* [GOAL OF THE EXERCISE] Some lines in the listing hold the word "Berman". Return each of them.
(Beginning of THE DATA)
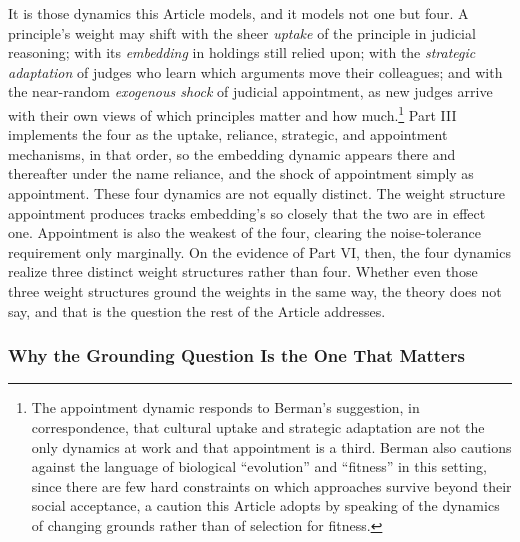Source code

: It is those dynamics this Article models, and it models not one but four.
A principle's weight may shift with the sheer \textit{uptake} of the
principle in judicial reasoning; with its \textit{embedding} in holdings
still relied upon; with the \textit{strategic adaptation} of judges who
learn which arguments move their colleagues; and with the near-random
\textit{exogenous shock} of judicial appointment, as new judges arrive
with their own views of which principles matter and how
much.\footnote{The appointment dynamic responds to Berman's suggestion,
in correspondence, that cultural uptake and strategic adaptation are not
the only dynamics at work and that appointment is a third. Berman also
cautions against the language of biological ``evolution'' and ``fitness''
in this setting, since there are few hard constraints on which approaches
survive beyond their social acceptance, a caution this Article adopts by
speaking of the dynamics of changing grounds rather than of selection for
fitness.} Part III implements the four as the uptake, reliance, strategic, and
appointment mechanisms, in that order, so the embedding dynamic appears there
and thereafter under the name reliance, and the shock of appointment simply as
appointment. These four dynamics are not equally distinct. The weight structure
appointment produces tracks embedding's so closely that the two are in
effect one. Appointment is also the weakest of the four, clearing the
noise-tolerance requirement only marginally. On the evidence of Part VI,
then, the four dynamics realize three distinct weight structures rather than
four. Whether even those three weight structures
ground the weights in the same way, the theory does not say, and that is
the question the rest of the Article addresses.

\subsubsection{Why the Grounding Question Is the One That Matters}

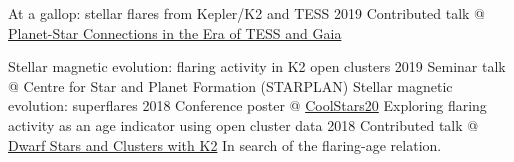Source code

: \documentclass[9.5pt]{k-cv} %
\begin{document}
\begin{entrylist}
{At a gallop: stellar flares from Kepler/K2 and TESS}
\entry
{2019}
{Contributed talk @ \href{https://www.kitp.ucsb.edu/activities/exostar-c19}{Planet-Star Connections in the Era of TESS and Gaia}}
{}%

{Stellar magnetic evolution: flaring activity in K2 open clusters}
\entry
{2019}
{Seminar talk @ Centre for Star and Planet Formation (STARPLAN)}
{}%
{Stellar magnetic evolution: superflares}
\entry
{2018}
{Conference poster @ \href{http://coolstars20.cfa.harvard.edu/}{CoolStars20}}
{}%
{Exploring flaring activity as an age indicator using open cluster data}
\entry
{2018}
{Contributed talk @ \href{https://keplergo.github.io/KeplerScienceWebsite/workshop-on-dwarf-stars-and-clusters-with-k2-registration-now-open-space-is-limited.html}{Dwarf Stars and Clusters with K2}}
{}%
{In search of the flaring-age relation.}
\end{entrylist}


%

\newpage
\end{document}

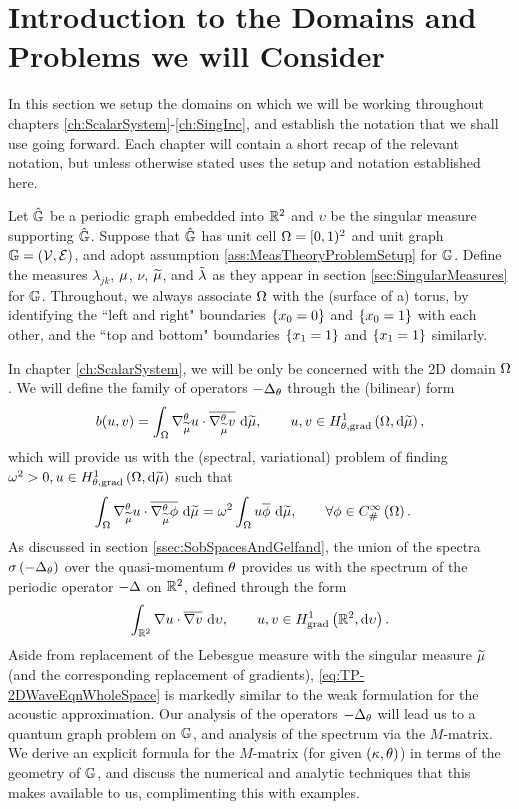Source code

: \section{Introduction to the Domains and Problems we will Consider} \label{sec:TP-DomainSetup}
In this section we setup the domains on which we will be working throughout chapters \ref{ch:ScalarSystem}-\ref{ch:SingInc}, and establish the notation that we shall use going forward.
Each chapter will contain a short recap of the relevant notation, but unless otherwise stated uses the setup and notation established here.

Let $\hat{\mathbb{G}}$ be a periodic graph embedded into $\mathbb{R}^2$ and $\upsilon$ be the singular measure supporting $\hat{\mathbb{G}}$.
Suppose that $\hat{\mathbb{G}}$ has unit cell $\Omega=[0,1)^2$ and unit graph $\mathbb{G}=\left( \mathcal{V}, \mathcal{E} \right)$, and adopt assumption \ref{ass:MeasTheoryProblemSetup} for $\mathbb{G}$.
Define the measures $\lambda_{jk}$, $\mu$, $\nu$, $\widetilde{\mu}$, and $\tilde{\lambda}$ as they appear in section \ref{sec:SingularMeasures} for $\mathbb{G}$.
Throughout, we always associate $\Omega$ with the (surface of a) torus, by identifying the ``left and right" boundaries $\left\{ x_0=0 \right\}$ and $\left\{ x_0=1 \right\}$ with each other, and the ``top and bottom" boundaries $\left\{ x_1=1 \right\}$ and $\left\{ x_1=1 \right\}$ similarly.

In chapter \ref{ch:ScalarSystem}, we will be only be concerned with the 2D domain $\Omega$.
We will define the family of operators $-\Delta_{\theta}$ through the (bilinear) form 
\begin{align*}
	b(u,v) = \int_{\Omega} \nabla^{\theta}_{\widetilde{\mu}} u\cdot\overline{\nabla^{\theta}_{\widetilde{\mu}} v}  \ \mathrm{d}\widetilde{\mu},
	\qquad u,v\in H^1_{\theta, \mathrm{grad}}\left( \Omega, \mathrm{d}\widetilde{\mu} \right),
\end{align*}
which will provide us with the (spectral, variational) problem of finding $\omega^2>0, u\in H^1_{\theta, \mathrm{grad}}\left( \Omega, \mathrm{d}\widetilde{\mu} \right)$ such that
\begin{align*}
	\int_{\Omega} \nabla^{\theta}_{\widetilde{\mu}} u\cdot\overline{\nabla^{\theta}_{\widetilde{\mu}}\phi}  \ \mathrm{d}\widetilde{\mu}
	&= \omega^2\int_{\Omega} u\overline{\phi}  \ \mathrm{d}\widetilde{\mu},
	\qquad\forall\phi\in C^{\infty}_{\#}\left( \Omega \right).
\end{align*}
As discussed in section \ref{ssec:SobSpacesAndGelfand}, the union of the spectra $\sigma\left( -\Delta_{\theta} \right)$ over the quasi-momentum $\theta$ provides us with the spectrum of the periodic operator $-\Delta$ on $\mathbb{R}^2$, defined through the form
\begin{align} \label{eq:TP-2DWaveEqnWholeSpace}
	\int_{\mathbb{R}^2} \nabla u\cdot\overline{\nabla v}  \ \mathrm{d}\upsilon,
	\qquad u,v\in H^1_\mathrm{grad}\left( \mathbb{R}^2, \mathrm{d}\upsilon \right).
\end{align}
Aside from replacement of the Lebesgue measure with the singular measure $\widetilde{\mu}$ (and the corresponding replacement of gradients), \eqref{eq:TP-2DWaveEqnWholeSpace} is markedly similar to the weak formulation for the acoustic approximation.
Our analysis of the operators $-\Delta_{\theta}$ will lead us to a quantum graph problem on $\mathbb{G}$, and analysis of the spectrum via the $M$-matrix.
We derive an explicit formula for the $M$-matrix (for given $\left( \kappa, \theta \right)$) in terms of the geometry of $\mathbb{G}$, and discuss the numerical and analytic techniques that this makes available to us, complimenting this with examples.

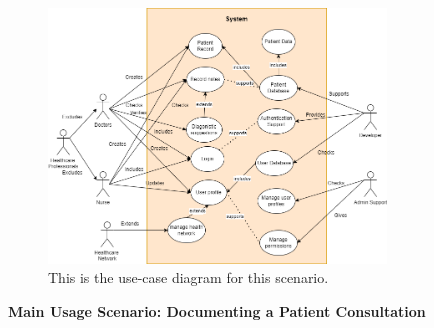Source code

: \documentclass[12pt]{article}
\begin{document}
\begin{figure}[H]
  \includegraphics[width=0.8\textwidth]{use-case.drawio.png}
  \caption{This is the use-case diagram for this scenario.}
  \label{fig:Use-Case Diagram}
\end{figure}

\textbf{Main Usage Scenario: Documenting a Patient Consultation}
\end{document}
(End of THE DATA)
* [RESPONSE BELOW]
much.\footnote{The appointment dynamic responds to Berman's suggestion,
the only dynamics at work and that appointment is a third. Berman also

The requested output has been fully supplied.